Especially when you include price constraints, it's a hugely complicated question, and you don't give us much of the information needed to address large parts of it.
There's even
more differences in personal style in video than in still work, I think, and what the cameras are good for varies a lot. There's also often more question of fitting in with the rest of the team, because video is much more often a collaborative effort than a standalone one.
Now that Panasonic has started doing things with IBIS some of the decisions might get easier...depending on what you're doing. I find I work a
lot with handheld video, even using rather long lenses, and IBIS is part of what makes that possible. But if you work more with traditional camera supports, IBIS is almost irrelevant.
Similarly, if you want to produce one-shot YouTube specials, you need
very different sound support in the camera than if you're intending to compete with Hollywood dramatic productions (where the sound is all recorded separately, and often created after the video is shot).

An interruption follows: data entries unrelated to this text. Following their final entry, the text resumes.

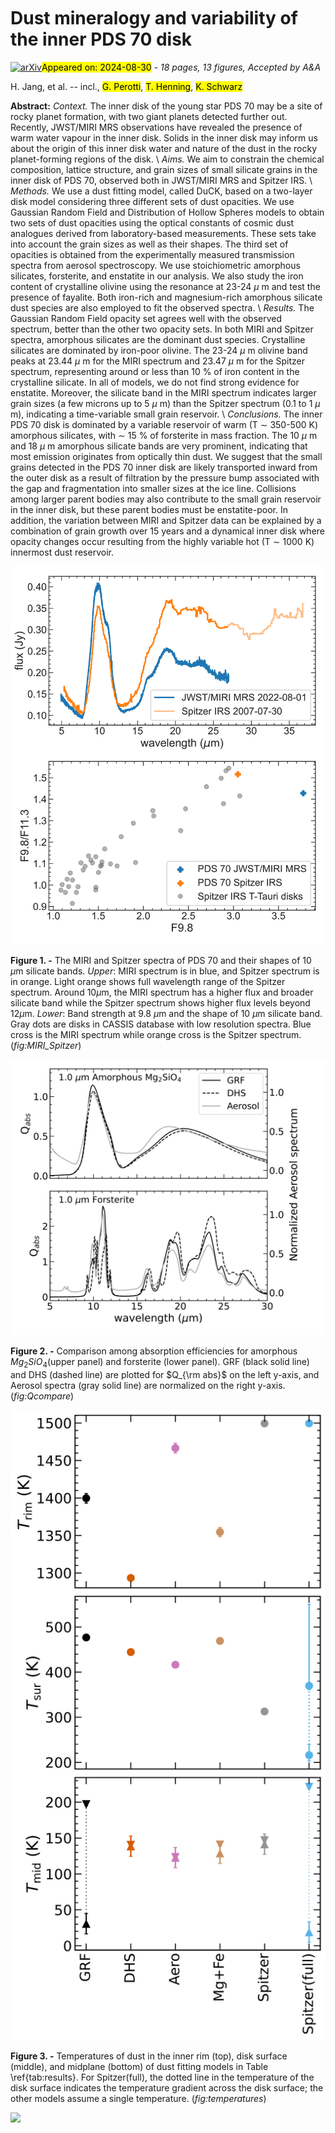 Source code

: <div class="macros" style="visibility:hidden;">
$\newcommand{\ensuremath}{}$
$\newcommand{\xspace}{}$
$\newcommand{\object}[1]{\texttt{#1}}$
$\newcommand{\farcs}{{.}''}$
$\newcommand{\farcm}{{.}'}$
$\newcommand{\arcsec}{''}$
$\newcommand{\arcmin}{'}$
$\newcommand{\ion}[2]{#1#2}$
$\newcommand{\textsc}[1]{\textrm{#1}}$
$\newcommand{\hl}[1]{\textrm{#1}}$
$\newcommand{\footnote}[1]{}$
$\newcommand{\sect}[1]{Sect.~\ref{sec:#1}}$
$\newcommand{\Sect}[1]{Section~\ref{sec:#1}}$
$\newcommand{\sects}[2]{Sects. \ref{sec:#1} and \ref{sec:#2}}$
$\newcommand{\Sects}[2]{Sections \ref{sec:#1} and \ref{sec:#2}}$
$\newcommand{\fg}[1]{Fig.~\ref{fig:#1}}$
$\newcommand{\Fg}[1]{Figure~\ref{fig:#1}}$
$\newcommand{\fgs}[2]{Figs. \ref{fig:#1} and \ref{fig:#2}}$
$\newcommand{\Fgs}[2]{Figures \ref{fig:#1} and \ref{fig:#2}}$
$\newcommand{\fgnum}[1]{\ref{fig:#1}}$
$\newcommand{\eq}[1]{Eq.~(\ref{eq:#1})\xspace}$
$\newcommand{\Eq}[1]{Equation~(\ref{eq:#1})\xspace}$
$\newcommand{\Eqs}[2]{Eqs. (\ref{eq:#1}) and (\ref{eq:#2})}$
$\newcommand{\Eqss}[3]{Eqs. (\ref{eq:#1}), (\ref{eq:#2}) and (\ref{eq:#3})}$
$\newcommand{\co}[1]{\textcolor{blue}{\textsf{#1}}}$
$\newcommand{\jay}[1]{\textcolor{orange}{\textsf{#1}}}$</div>



<div id="title">

# Dust mineralogy and variability of the inner PDS 70 disk

</div>
<div id="comments">

[![arXiv](https://img.shields.io/badge/arXiv-2408.16367-b31b1b.svg)](https://arxiv.org/abs/2408.16367)<mark>Appeared on: 2024-08-30</mark> -  _18 pages, 13 figures, Accepted by A&A_

</div>
<div id="authors">

H. Jang, et al. -- incl., <mark>G. Perotti</mark>, <mark>T. Henning</mark>, <mark>K. Schwarz</mark>

</div>
<div id="abstract">

**Abstract:** _Context._ The inner disk of the young star PDS 70 may be a site of rocky planet formation, with two giant planets detected further out. Recently, JWST/MIRI MRS observations have revealed the presence of warm water vapour in the inner disk. Solids in the inner disk may inform us about the origin of this inner disk water and nature of the dust in the rocky planet-forming regions of the disk. \ _Aims._ We aim to constrain the chemical composition, lattice structure, and grain sizes of small silicate grains in the inner disk of PDS 70, observed both in JWST/MIRI MRS and Spitzer IRS. \ _Methods._ We use a dust fitting model, called DuCK, based on a two-layer disk model considering three different sets of dust opacities. We use Gaussian Random Field and Distribution of Hollow Spheres models to obtain two sets of dust opacities using the optical constants of cosmic dust analogues derived from laboratory-based measurements. These sets take into account the grain sizes as well as their shapes. The third set of opacities is obtained from the experimentally measured transmission spectra from aerosol spectroscopy. We use stoichiometric amorphous silicates, forsterite, and enstatite in our analysis. We also study the iron content of crystalline olivine using the resonance at 23-24 $\mu$ m and test the presence of fayalite. Both iron-rich and magnesium-rich amorphous silicate dust species are also employed to fit the observed spectra. \ _Results._ The Gaussian Random Field opacity set agrees well with the observed spectrum, better than the other two opacity sets. In both MIRI and Spitzer spectra, amorphous silicates are the dominant dust species. Crystalline silicates are dominated by iron-poor olivine. The 23-24 $\mu$ m olivine band peaks at 23.44 $\mu$ m for the MIRI spectrum and 23.47 $\mu$ m for the Spitzer spectrum, representing around or less than 10 \% of iron content in the crystalline silicate. In all of models, we do not find strong evidence for enstatite. Moreover, the silicate band in the MIRI spectrum indicates larger grain sizes (a few microns up to 5 $\mu$ m) than the Spitzer spectrum (0.1 to 1 $\mu$ m), indicating a time-variable small grain reservoir. \ _Conclusions._ The inner PDS 70 disk is dominated by a variable reservoir of warm (T $\sim$ 350-500 K) amorphous silicates, with $\sim$ 15 \% of forsterite in mass fraction. The 10 $\mu$ m and 18 $\mu$ m amorphous silicate bands are very prominent, indicating that most emission originates from optically thin dust. We suggest that the small grains detected in the PDS 70 inner disk are likely transported inward from the outer disk as a result of filtration by the pressure bump associated with the gap and fragmentation into smaller sizes at the ice line. Collisions among larger parent bodies may also contribute to the small grain reservoir in the inner disk, but these parent bodies must be enstatite-poor. In addition, the variation between MIRI and Spitzer data can be explained by a combination of grain growth over 15 years and a dynamical inner disk where opacity changes occur resulting from the highly variable hot (T $\sim$ 1000 K) innermost dust reservoir.

</div>

<div id="div_fig1">

<img src="tmp_2408.16367/./figures/MIRI_Spitzer_SpectraF98F113.png" alt="Fig1" width="100%"/>

**Figure 1. -** The MIRI and Spitzer spectra of PDS 70 and their shapes of 10 $\mu$m silicate bands. _Upper_: MIRI spectrum is in blue, and Spitzer spectrum is in orange. Light orange shows full wavelength range of the Spitzer spectrum. Around $10 \mu$m, the MIRI spectrum has a higher flux and broader silicate band while the Spitzer spectrum shows higher flux levels beyond $12 \mu$m. _Lower_: Band strength at 9.8 $\mu$m and the shape of 10 $\mu$m silicate band. Gray dots are disks in CASSIS database with low resolution spectra. Blue cross is the MIRI spectrum while orange cross is the Spitzer spectrum. (*fig:MIRI_Spitzer*)

</div>
<div id="div_fig2">

<img src="tmp_2408.16367/./figures/QcurvesCompare.png" alt="Fig2" width="100%"/>

**Figure 2. -** Comparison among absorption efficiencies for amorphous $Mg_2$$SiO_4$(upper panel) and forsterite (lower panel). GRF (black solid line) and DHS (dashed line) are plotted for $Q_{\rm abs}$ on the left y-axis, and Aerosol spectra (gray solid line) are normalized on the right y-axis. (*fig:Qcompare*)

</div>
<div id="div_fig3">

<img src="tmp_2408.16367/./figures/temperatures_vertical.png" alt="Fig3" width="100%"/>

**Figure 3. -** Temperatures of dust in the inner rim (top), disk surface (middle), and midplane (bottom) of dust fitting models in Table \ref{tab:results}. For Spitzer(full), the dotted line in the temperature of the disk surface indicates the temperature gradient across the disk surface; the other models assume a single temperature. (*fig:temperatures*)

</div><div id="qrcode"><img src=https://api.qrserver.com/v1/create-qr-code/?size=100x100&data="https://arxiv.org/abs/2408.16367"></div> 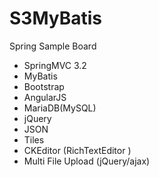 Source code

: # S3MyBatis
Spring Sample Board
 - SpringMVC 3.2 
 - MyBatis
 - Bootstrap
 - AngularJS
 - MariaDB(MySQL)
 - jQuery
 - JSON
 - Tiles 
 - CKEditor (RichTextEditor )
 - Multi File Upload (jQuery/ajax)
 
 

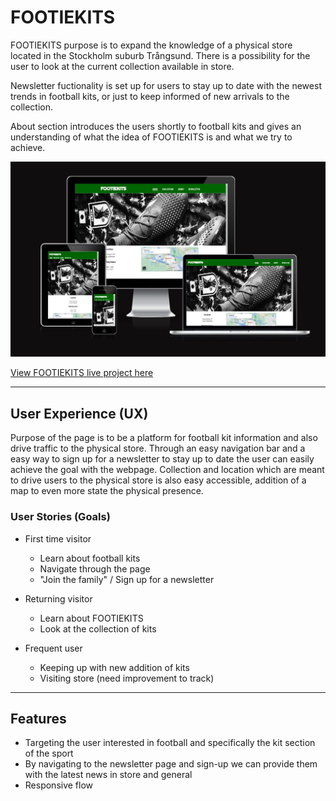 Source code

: # FOOTIEKITS

FOOTIEKITS purpose is to expand the knowledge of a physical store located in the Stockholm suburb Trångsund.
There is a possibility for the user to look at the current collection available in store.

Newsletter fuctionality is set up for users to stay up to date with the newest trends in football kits,
or just to keep informed of new arrivals to the collection.

About section introduces the users shortly to football kits and gives an understanding of what the idea of
FOOTIEKITS is and what we try to achieve.

![Am I Responsive](assets/pictures/footiekits-responsive.JPG)

[View FOOTIEKITS live project here](https://chrisgustafsson.github.io/footiekit-PP1/)

- - -

## User Experience (UX)

Purpose of the page is to be a platform for football kit information and also drive traffic to the physical store.
Through an easy navigation bar and a easy way to sign up for a newsletter to stay up to date the user can easily achieve the goal with the webpage.
Collection and location which are meant to drive users to the physical store is also easy accessible, addition of a map to even more state the physical presence.

### User Stories (Goals)

* First time visitor
  * Learn about football kits
  * Navigate through the page
  * "Join the family" / Sign up for a newsletter

* Returning visitor
  * Learn about FOOTIEKITS
  * Look at the collection of kits

* Frequent user
  * Keeping up with new addition of kits
  * Visiting store (need improvement to track)

- - -

## Features

* Targeting the user interested in football and specifically the kit section of the sport
* By navigating to the newsletter page and sign-up we can provide them with the latest news in store and general
* Responsive flow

4k is the hot thing, and utterly vital if you're aiming for the big screen. But unless you're most of the way there already, you won't
get to the big screen on your next project, or the one after that (and if you are already most of the way there--you don't need my advice, and probably not the advice of most of the rest of the posters here either) . 4k can be useful for productions released at HD, too--often as a substitute for better technique (when you reduce the resolution you can make lots of flaws go away, and you can use the extra space to fine-tune framing and do more with stabilization in post). So mostly it's
not the cost-effective way to produce HD product.
Also the data storage needs of 4k are pretty terrifying.
While I'm all over the credits
here, director of photography (and operator of one of the cameras; we had 6 running during the live concert) are the ones relevant to this. The release is on DVD, BluRay, and direct download, and we have sold
far more of the DVD resolution versions. It was shot at 1080, and edited at that level, but on say a 46" 1080 TV the DVD version looks surprisingly close to the actual 1080P version (DVD supports a maximum of 720x480 pixels).
I shot my part of this with an Olympus OM-D EM-5 (not the newer mark II), using lenses from 14mm to at least 200mm, nearly all handheld. There were drawbacks to working with that camera (but it was what I had that did video). The drawbacks weren't mostly serious for the particular use I was making (roving photographer at a live concert shoot), but would have been in other scenarios (needing longer run-times, say, or more adjustment of exposure or focus within a shot). The results looked mostly better than video shot with a dedicated Panasonic HD camcorder or with Panasonic Micro Four Thirds GH2 or GH3 bodies at the same event. But pretty much nobody, including me, would have given the EM-5 the nod as the obvious choice of camera for that particular situation.
So, the basic advice if you're getting started: get something decent that's part of a viable eco-system so far as you can tell for your interests (Micro Four Thirds for video: seems possible to me),
don't break the bank, remember that this first investment is just getting your toes wet -- and go out there and shoot and do things with the results, and the
next time you're choosing, you'll know a lot more about what you do and don't like
and why, and can make a better-informed choice. (If you already have extensive video background, my apologies! I don't read the initial question as telling me that, so I didn't know.)